* Exercise inputs *

------------------------------------------------------------------------

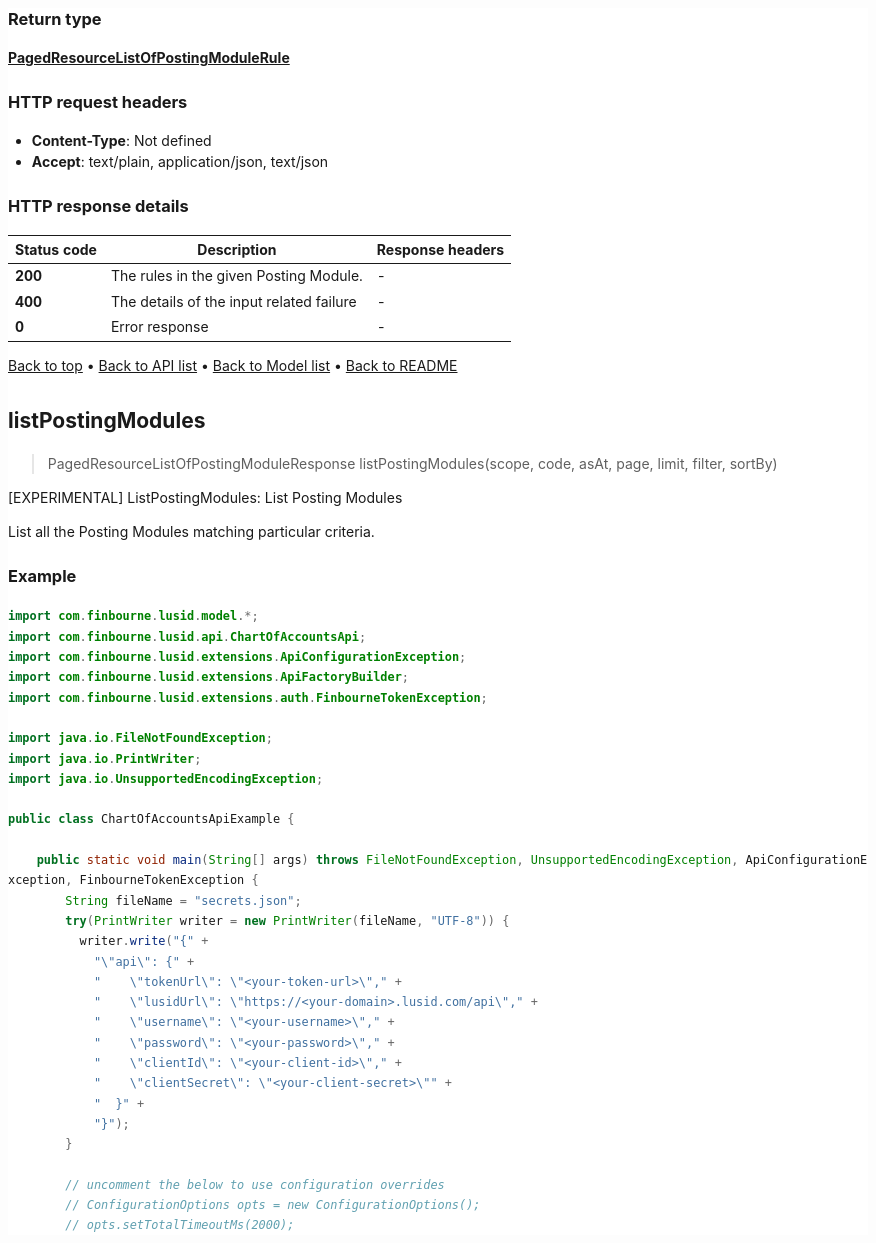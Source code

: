 ### Return type

[**PagedResourceListOfPostingModuleRule**](PagedResourceListOfPostingModuleRule.md)

### HTTP request headers

- **Content-Type**: Not defined
- **Accept**: text/plain, application/json, text/json


### HTTP response details
| Status code | Description | Response headers |
|-------------|-------------|------------------|
| **200** | The rules in the given Posting Module. |  -  |
| **400** | The details of the input related failure |  -  |
| **0** | Error response |  -  |

[Back to top](#) &#8226; [Back to API list](../README.md#documentation-for-api-endpoints) &#8226; [Back to Model list](../README.md#documentation-for-models) &#8226; [Back to README](../README.md)


## listPostingModules

> PagedResourceListOfPostingModuleResponse listPostingModules(scope, code, asAt, page, limit, filter, sortBy)

[EXPERIMENTAL] ListPostingModules: List Posting Modules

List all the Posting Modules matching particular criteria.

### Example

```java
import com.finbourne.lusid.model.*;
import com.finbourne.lusid.api.ChartOfAccountsApi;
import com.finbourne.lusid.extensions.ApiConfigurationException;
import com.finbourne.lusid.extensions.ApiFactoryBuilder;
import com.finbourne.lusid.extensions.auth.FinbourneTokenException;

import java.io.FileNotFoundException;
import java.io.PrintWriter;
import java.io.UnsupportedEncodingException;

public class ChartOfAccountsApiExample {

    public static void main(String[] args) throws FileNotFoundException, UnsupportedEncodingException, ApiConfigurationException, FinbourneTokenException {
        String fileName = "secrets.json";
        try(PrintWriter writer = new PrintWriter(fileName, "UTF-8")) {
          writer.write("{" +
            "\"api\": {" +
            "    \"tokenUrl\": \"<your-token-url>\"," +
            "    \"lusidUrl\": \"https://<your-domain>.lusid.com/api\"," +
            "    \"username\": \"<your-username>\"," +
            "    \"password\": \"<your-password>\"," +
            "    \"clientId\": \"<your-client-id>\"," +
            "    \"clientSecret\": \"<your-client-secret>\"" +
            "  }" +
            "}");
        }

        // uncomment the below to use configuration overrides
        // ConfigurationOptions opts = new ConfigurationOptions();
        // opts.setTotalTimeoutMs(2000);
```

------------------------------------------------------------------------

* About this exercise *
Copy out precisely the lines from the line with "The details of" to the line with "Error response |" in the material above, including those two lines and omitting all the rest.

* Response *
| **400** | The details of the input related failure |  -  |
| **0** | Error response |  -  |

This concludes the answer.